Targeting YES1 enhances the efficacy of chemotherapy, targeted therapy and onco-immunotherapy.

YES1 (Yamaguchi sarcoma virus homolog 1), a non-receptor tyrosine kinase of the SRC family (SFK), has been abnormally amplified or mutated in several types of solid tumors. The alteration of YES1 impacted multiple biological processes, including promoting tumor progression and metastasis, especially, producing cancer therapy resistance via bypass pathways. Thus, YES1 can serve as a druggable target to overcome drug resistance and suppress tumor growth. Due to toxicity and lack of selectivity, several SFK-targeted agents in clinical trials were limited for further investigation. Recently, the emerging role of YES1-selective inhibitors and the promising approach of combinational therapy have exhibited synergistic anti-tumor effects.

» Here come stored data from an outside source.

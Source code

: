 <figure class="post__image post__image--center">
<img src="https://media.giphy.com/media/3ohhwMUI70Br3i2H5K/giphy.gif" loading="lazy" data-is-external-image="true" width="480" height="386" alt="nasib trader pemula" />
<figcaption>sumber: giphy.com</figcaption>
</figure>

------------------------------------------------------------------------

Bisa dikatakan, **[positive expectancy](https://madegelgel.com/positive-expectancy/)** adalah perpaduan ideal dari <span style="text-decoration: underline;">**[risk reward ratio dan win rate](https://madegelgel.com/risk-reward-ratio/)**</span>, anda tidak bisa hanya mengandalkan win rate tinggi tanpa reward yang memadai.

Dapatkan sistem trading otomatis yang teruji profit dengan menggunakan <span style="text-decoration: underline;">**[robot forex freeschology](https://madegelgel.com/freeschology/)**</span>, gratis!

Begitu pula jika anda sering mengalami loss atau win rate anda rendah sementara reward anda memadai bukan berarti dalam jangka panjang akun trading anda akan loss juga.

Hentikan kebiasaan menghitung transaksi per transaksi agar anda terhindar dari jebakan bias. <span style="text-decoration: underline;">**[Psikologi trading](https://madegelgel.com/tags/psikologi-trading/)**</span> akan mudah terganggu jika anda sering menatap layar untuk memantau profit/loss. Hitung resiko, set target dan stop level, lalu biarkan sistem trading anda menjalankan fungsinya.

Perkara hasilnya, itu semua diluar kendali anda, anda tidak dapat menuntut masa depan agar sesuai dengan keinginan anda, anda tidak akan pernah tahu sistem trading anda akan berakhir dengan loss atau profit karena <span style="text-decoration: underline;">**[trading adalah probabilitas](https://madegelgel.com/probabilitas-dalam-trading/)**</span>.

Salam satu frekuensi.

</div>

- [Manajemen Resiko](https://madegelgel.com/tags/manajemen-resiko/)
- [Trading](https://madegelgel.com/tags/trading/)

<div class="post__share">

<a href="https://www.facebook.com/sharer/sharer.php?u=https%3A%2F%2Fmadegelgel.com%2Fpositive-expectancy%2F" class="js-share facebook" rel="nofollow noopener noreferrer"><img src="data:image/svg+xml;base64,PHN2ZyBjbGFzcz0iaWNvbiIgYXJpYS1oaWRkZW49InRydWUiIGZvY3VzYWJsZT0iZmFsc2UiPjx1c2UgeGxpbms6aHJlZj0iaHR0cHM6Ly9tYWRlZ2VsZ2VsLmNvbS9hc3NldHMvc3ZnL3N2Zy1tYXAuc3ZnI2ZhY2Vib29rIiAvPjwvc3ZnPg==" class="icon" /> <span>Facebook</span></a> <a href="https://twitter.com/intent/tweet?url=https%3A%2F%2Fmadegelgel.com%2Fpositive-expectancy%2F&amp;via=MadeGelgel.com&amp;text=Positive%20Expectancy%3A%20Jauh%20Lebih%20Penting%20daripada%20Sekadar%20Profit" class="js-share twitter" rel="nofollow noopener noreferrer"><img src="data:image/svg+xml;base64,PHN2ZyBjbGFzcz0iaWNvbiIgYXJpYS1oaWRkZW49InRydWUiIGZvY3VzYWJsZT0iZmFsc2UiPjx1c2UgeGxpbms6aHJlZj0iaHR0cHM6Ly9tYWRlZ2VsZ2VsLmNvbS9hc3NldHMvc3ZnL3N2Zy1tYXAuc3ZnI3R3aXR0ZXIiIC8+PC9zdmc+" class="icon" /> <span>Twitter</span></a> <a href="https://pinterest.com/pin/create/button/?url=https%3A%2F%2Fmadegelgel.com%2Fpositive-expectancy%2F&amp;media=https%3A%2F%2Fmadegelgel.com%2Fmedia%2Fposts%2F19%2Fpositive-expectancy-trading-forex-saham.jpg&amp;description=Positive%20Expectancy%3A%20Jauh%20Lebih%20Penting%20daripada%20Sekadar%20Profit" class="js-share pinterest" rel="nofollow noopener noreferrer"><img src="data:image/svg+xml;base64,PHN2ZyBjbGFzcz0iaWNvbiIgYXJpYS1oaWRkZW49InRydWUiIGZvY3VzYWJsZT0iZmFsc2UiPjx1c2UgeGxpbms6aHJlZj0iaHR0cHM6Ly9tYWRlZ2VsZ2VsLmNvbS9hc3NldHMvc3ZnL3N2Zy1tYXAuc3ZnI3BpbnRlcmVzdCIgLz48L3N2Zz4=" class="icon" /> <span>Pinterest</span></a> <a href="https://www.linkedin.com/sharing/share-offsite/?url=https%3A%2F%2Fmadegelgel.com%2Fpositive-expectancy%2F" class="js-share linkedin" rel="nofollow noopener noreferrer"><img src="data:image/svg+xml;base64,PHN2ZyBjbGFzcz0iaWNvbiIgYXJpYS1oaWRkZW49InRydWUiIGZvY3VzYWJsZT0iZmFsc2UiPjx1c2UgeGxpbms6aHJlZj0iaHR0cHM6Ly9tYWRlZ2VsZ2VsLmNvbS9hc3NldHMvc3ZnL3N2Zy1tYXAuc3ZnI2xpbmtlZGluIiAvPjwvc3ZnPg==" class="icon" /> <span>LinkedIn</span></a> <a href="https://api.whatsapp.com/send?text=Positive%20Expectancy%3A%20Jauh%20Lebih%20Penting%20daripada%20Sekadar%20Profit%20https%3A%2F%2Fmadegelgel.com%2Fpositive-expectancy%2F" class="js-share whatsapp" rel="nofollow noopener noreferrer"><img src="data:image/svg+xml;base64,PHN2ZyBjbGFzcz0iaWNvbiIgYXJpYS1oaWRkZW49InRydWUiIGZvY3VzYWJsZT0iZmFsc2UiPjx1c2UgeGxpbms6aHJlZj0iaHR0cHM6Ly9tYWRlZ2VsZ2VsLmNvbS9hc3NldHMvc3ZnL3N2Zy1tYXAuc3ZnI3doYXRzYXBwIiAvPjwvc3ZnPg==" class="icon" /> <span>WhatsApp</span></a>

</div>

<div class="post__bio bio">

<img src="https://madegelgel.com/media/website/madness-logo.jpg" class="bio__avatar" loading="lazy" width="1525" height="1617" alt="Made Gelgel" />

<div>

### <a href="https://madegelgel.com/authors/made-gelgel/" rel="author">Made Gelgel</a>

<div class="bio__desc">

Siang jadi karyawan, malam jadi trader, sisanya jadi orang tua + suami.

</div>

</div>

Herein, we summarize the multiple mechanisms of YES1-driving tumor progression and resistance, focusing on YES1 inhibitors in combination with other therapies. We also discuss the oncogenic mechanism of the YES1-YAP1 pathway, EGFR-YES1 crosstalk, the roles of YES1 in the tumor microenvironment, and the synthetic lethal effect of YES1 inhibitors. Taken together, available evidences strongly suggest that targeting YES1 could be a promising sensitization strategy for cancer treatment and improve the patient's quality of life.